The 1875 State of the Union Address was given by Ulysses S. Grant, the 18th president of the United States on Tuesday, December 7, 1875. It was written by him, but not presented to the 44th United States Congress by him. He said, "In submitting my seventh annual message to Congress, in this centennial year of our national existence as a free and independent people, it affords me great pleasure to recur to the advancement that has been made from the time of the colonies, one hundred years ago. We were then a people numbering only 3,000,000. Now we number more than 40,000,000. Then industries were confined almost exclusively to the tillage of the soil. Now manufactories absorb much of the labor of the country." The Industrial Revolution had begun.

In foreign policy matters, the President's address mentions a new treaty with the Kingdom of Hawaii, and the insurrection of locals in Cuba against Spanish rule. The President also commented on the rapidly growing importance of electric telegraphy and that the United States Direct Cable Company recently completed a line connecting the US and Great Britain.

In domestic matters, the President's address mentions the discovery of gold in the Black Hills of the Sioux Reservation and the increased amount of emigration because of this. The President closed the address with what he viewed as being the five most important legislative matters at hand:First. That the States shall be required to afford the opportunity of a good common-school education to every child within their limits.

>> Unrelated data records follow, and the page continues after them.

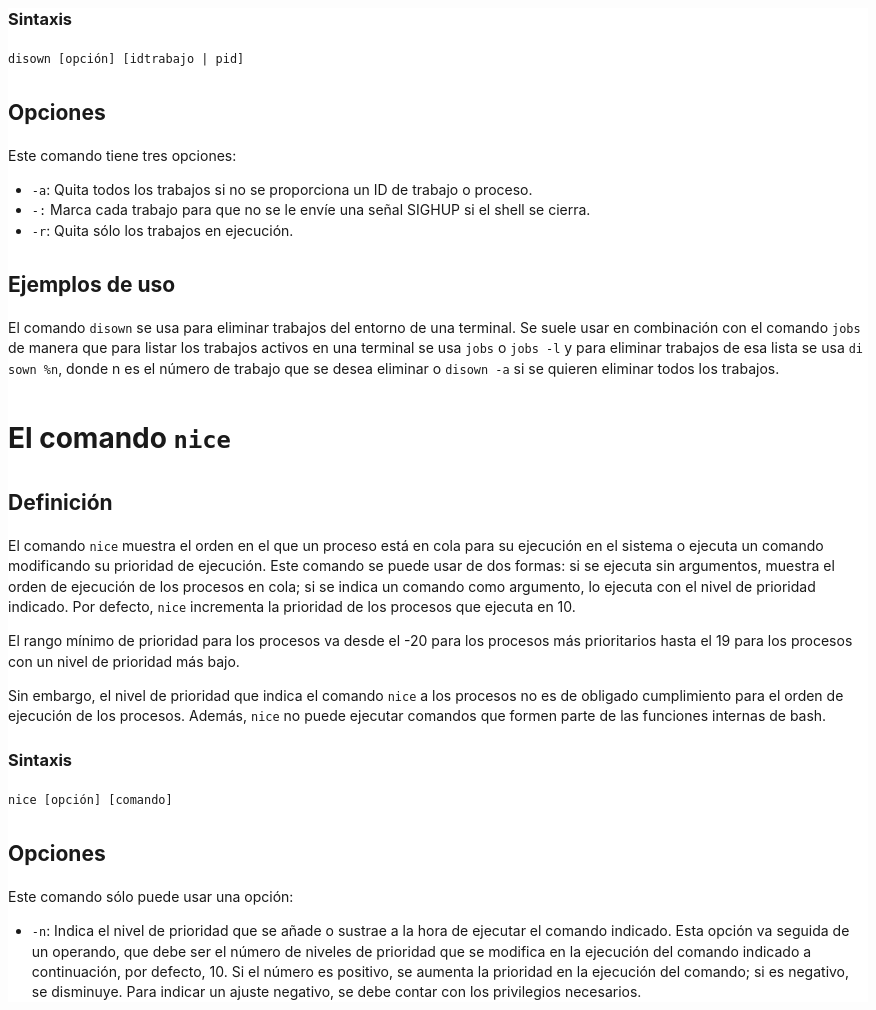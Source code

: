 ### Sintaxis

```
disown [opción] [idtrabajo | pid]
```

## Opciones

Este comando tiene tres opciones:
- `-a`: Quita todos los trabajos si no se proporciona un ID de trabajo o proceso.
- `-:` Marca cada trabajo para que no se le envíe una señal SIGHUP si el shell se cierra.
- `-r`: Quita sólo los trabajos en ejecución.

## Ejemplos de uso

El comando `disown` se usa para eliminar trabajos del entorno de una terminal. Se suele usar en combinación con el comando `jobs` de manera que para listar los trabajos activos en una terminal se usa `jobs` o `jobs -l` y para eliminar trabajos de esa lista se usa `disown %n`, donde n es el número de trabajo que se desea eliminar o `disown -a` si se quieren eliminar todos los trabajos.

# El comando `nice`

## Definición

El comando `nice` muestra el orden en el que un proceso está en cola para su ejecución en el sistema o ejecuta un comando modificando su prioridad de ejecución. Este comando se puede usar de dos formas: si se ejecuta sin argumentos, muestra el orden de ejecución de los procesos en cola; si se indica un comando como argumento, lo ejecuta con el nivel de prioridad indicado. Por defecto, `nice` incrementa la prioridad de los procesos que ejecuta en 10.

El rango mínimo de prioridad para los procesos va desde el -20 para los procesos más prioritarios hasta el 19 para los procesos con un nivel de prioridad más bajo. 

Sin embargo, el nivel de prioridad que indica el comando `nice` a los procesos no es de obligado cumplimiento para el orden de ejecución de los procesos. Además, `nice` no puede ejecutar comandos que formen parte de las funciones internas de bash.

### Sintaxis

```
nice [opción] [comando]
```

## Opciones

Este comando sólo puede usar una opción:

- `-n`: Indica el nivel de prioridad que se añade o sustrae a la hora de ejecutar el comando indicado. Esta opción va seguida de un operando, que debe ser el número de niveles de prioridad que se modifica en la ejecución del comando indicado a continuación, por defecto, 10. Si el número es positivo, se aumenta la prioridad en la ejecución del comando; si es negativo, se disminuye. Para indicar un ajuste negativo, se debe contar con los privilegios necesarios.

Second. No sectarian tenets shall ever be taught in any school supported in whole or in part by the State, nation, or by the proceeds of any tax levied upon any community. Make education compulsory so far as to deprive all persons who can not read and write from becoming voters after the year 1890, disfranchising none, however, on grounds of illiteracy who may be voters at the time this amendment takes effect.

Third. Declare church and state forever separate and distinct, but each free within their proper spheres; and that all church property shall bear its own proportion of taxation.

Fourth. Drive out licensed immorality, such as polygamy and the importation of women for illegitimate purposes. To recur again to the centennial year, it would seem as though now, as we are about to begin the second century of our national existence, would be a most fitting time for these reforms.

Fifth. Enact such laws as will insure a speedy return to a sound currency, such as will command the respect of the world.

Believing that these views will commend themselves to the great majority of the right-thinking and patriotic citizens of the United States, I submit the rest to Congress.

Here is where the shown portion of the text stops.